DATA TO PROCESS —

######

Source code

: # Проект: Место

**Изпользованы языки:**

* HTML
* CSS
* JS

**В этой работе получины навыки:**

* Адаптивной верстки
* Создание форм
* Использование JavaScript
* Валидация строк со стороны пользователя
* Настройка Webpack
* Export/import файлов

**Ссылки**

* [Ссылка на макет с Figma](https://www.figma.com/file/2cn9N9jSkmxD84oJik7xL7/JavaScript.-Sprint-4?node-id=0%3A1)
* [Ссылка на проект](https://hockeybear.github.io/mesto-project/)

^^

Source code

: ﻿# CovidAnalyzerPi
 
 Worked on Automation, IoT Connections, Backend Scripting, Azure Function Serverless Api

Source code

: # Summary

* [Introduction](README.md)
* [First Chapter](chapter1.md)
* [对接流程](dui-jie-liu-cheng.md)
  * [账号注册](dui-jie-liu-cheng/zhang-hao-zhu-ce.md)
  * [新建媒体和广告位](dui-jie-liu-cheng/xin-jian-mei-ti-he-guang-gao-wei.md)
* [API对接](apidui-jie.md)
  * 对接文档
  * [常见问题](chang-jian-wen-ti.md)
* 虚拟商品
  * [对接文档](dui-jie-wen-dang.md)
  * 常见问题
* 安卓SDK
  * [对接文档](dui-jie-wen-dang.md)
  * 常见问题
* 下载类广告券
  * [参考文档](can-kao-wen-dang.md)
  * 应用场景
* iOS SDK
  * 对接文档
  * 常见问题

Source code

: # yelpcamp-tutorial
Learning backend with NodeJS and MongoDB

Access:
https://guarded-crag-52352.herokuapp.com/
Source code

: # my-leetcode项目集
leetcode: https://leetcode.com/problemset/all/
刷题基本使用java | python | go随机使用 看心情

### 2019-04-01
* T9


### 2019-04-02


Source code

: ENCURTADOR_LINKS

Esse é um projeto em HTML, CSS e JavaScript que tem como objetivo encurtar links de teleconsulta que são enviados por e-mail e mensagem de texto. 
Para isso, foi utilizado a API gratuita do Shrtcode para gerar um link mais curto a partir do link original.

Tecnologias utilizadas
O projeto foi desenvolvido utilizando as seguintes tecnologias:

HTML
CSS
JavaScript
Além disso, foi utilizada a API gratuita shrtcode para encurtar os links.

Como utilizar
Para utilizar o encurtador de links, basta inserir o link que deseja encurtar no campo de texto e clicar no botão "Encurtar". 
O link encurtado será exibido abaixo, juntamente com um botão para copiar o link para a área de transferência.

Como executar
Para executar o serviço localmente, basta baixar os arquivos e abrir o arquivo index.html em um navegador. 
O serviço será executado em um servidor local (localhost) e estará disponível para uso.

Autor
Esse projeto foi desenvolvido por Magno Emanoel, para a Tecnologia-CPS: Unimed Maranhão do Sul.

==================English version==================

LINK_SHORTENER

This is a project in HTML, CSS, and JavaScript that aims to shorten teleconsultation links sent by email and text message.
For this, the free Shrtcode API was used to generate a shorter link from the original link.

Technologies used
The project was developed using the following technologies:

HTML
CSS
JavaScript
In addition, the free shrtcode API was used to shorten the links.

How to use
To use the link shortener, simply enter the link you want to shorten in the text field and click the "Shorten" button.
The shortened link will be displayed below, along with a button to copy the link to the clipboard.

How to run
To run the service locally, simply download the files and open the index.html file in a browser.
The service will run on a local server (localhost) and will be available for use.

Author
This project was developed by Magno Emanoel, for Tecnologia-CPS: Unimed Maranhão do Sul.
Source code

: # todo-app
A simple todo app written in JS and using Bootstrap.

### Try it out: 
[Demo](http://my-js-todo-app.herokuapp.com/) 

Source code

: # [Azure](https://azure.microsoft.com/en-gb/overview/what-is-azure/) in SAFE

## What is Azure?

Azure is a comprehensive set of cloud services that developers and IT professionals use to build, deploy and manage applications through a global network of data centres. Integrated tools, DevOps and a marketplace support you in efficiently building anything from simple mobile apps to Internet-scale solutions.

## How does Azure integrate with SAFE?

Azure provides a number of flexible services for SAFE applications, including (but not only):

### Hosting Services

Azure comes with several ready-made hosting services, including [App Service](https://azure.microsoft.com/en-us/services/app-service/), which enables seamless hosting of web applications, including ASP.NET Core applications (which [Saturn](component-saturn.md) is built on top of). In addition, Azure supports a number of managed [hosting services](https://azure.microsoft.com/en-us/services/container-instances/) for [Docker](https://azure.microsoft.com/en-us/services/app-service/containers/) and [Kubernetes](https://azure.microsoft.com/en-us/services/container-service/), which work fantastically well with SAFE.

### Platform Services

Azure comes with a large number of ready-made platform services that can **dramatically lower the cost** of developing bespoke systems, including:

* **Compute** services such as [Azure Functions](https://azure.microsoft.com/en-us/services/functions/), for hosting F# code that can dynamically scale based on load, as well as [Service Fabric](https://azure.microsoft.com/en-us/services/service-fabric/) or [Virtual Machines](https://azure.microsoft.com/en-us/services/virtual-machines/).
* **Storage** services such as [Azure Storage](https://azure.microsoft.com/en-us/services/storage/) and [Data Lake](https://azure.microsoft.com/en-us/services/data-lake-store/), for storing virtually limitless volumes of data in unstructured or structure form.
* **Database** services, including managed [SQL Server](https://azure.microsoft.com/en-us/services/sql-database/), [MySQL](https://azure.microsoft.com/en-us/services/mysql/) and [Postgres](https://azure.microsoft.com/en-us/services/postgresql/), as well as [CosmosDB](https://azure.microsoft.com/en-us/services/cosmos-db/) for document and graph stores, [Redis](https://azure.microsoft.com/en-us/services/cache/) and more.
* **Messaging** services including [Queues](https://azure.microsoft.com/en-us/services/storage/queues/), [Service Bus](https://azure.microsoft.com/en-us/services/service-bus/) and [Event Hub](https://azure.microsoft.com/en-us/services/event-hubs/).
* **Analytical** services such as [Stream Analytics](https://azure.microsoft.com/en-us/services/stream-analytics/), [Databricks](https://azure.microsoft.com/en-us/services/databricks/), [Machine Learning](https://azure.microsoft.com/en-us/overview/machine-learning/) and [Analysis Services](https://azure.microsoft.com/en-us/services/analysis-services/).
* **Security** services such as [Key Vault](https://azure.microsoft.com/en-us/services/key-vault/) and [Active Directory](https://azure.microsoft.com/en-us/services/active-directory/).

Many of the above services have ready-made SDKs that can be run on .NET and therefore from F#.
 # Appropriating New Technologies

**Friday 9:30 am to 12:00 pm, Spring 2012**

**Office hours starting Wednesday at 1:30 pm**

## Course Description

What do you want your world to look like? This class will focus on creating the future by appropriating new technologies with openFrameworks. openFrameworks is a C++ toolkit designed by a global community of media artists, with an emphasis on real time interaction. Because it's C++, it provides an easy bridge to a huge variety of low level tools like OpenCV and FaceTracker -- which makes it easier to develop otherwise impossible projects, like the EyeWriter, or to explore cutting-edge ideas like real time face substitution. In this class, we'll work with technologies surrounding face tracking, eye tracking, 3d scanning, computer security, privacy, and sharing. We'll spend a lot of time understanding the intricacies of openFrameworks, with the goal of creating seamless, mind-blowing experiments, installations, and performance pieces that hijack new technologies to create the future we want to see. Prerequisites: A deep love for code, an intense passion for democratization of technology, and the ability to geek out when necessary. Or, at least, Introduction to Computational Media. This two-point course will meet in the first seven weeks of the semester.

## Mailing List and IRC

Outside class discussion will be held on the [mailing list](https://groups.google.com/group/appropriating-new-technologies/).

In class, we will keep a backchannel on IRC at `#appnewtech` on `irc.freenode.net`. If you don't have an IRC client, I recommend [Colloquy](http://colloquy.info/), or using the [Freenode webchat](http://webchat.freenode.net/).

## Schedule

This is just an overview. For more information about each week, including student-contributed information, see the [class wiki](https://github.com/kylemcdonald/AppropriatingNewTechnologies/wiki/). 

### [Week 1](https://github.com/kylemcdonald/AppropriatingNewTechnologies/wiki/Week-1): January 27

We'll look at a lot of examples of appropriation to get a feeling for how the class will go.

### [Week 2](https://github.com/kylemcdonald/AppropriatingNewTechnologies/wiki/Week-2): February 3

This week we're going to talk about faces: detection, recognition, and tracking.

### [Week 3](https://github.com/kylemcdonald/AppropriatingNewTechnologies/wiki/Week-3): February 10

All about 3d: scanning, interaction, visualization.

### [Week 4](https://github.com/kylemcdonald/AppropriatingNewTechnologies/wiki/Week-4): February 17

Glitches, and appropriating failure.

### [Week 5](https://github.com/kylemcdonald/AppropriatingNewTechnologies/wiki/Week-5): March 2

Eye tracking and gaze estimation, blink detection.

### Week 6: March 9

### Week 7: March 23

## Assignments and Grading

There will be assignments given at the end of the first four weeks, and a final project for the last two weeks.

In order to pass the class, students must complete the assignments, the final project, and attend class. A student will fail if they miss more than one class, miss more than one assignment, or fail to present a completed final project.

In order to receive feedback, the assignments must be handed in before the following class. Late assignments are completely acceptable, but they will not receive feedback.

######

PROBLEM —
With "será" as the word to match, copy each line of the records that has it.

RESULT FOR THIS EXERCISE —
O link encurtado será exibido abaixo, juntamente com um botão para copiar o link para a área de transferência.
O serviço será executado em um servidor local (localhost) e estará disponível para uso.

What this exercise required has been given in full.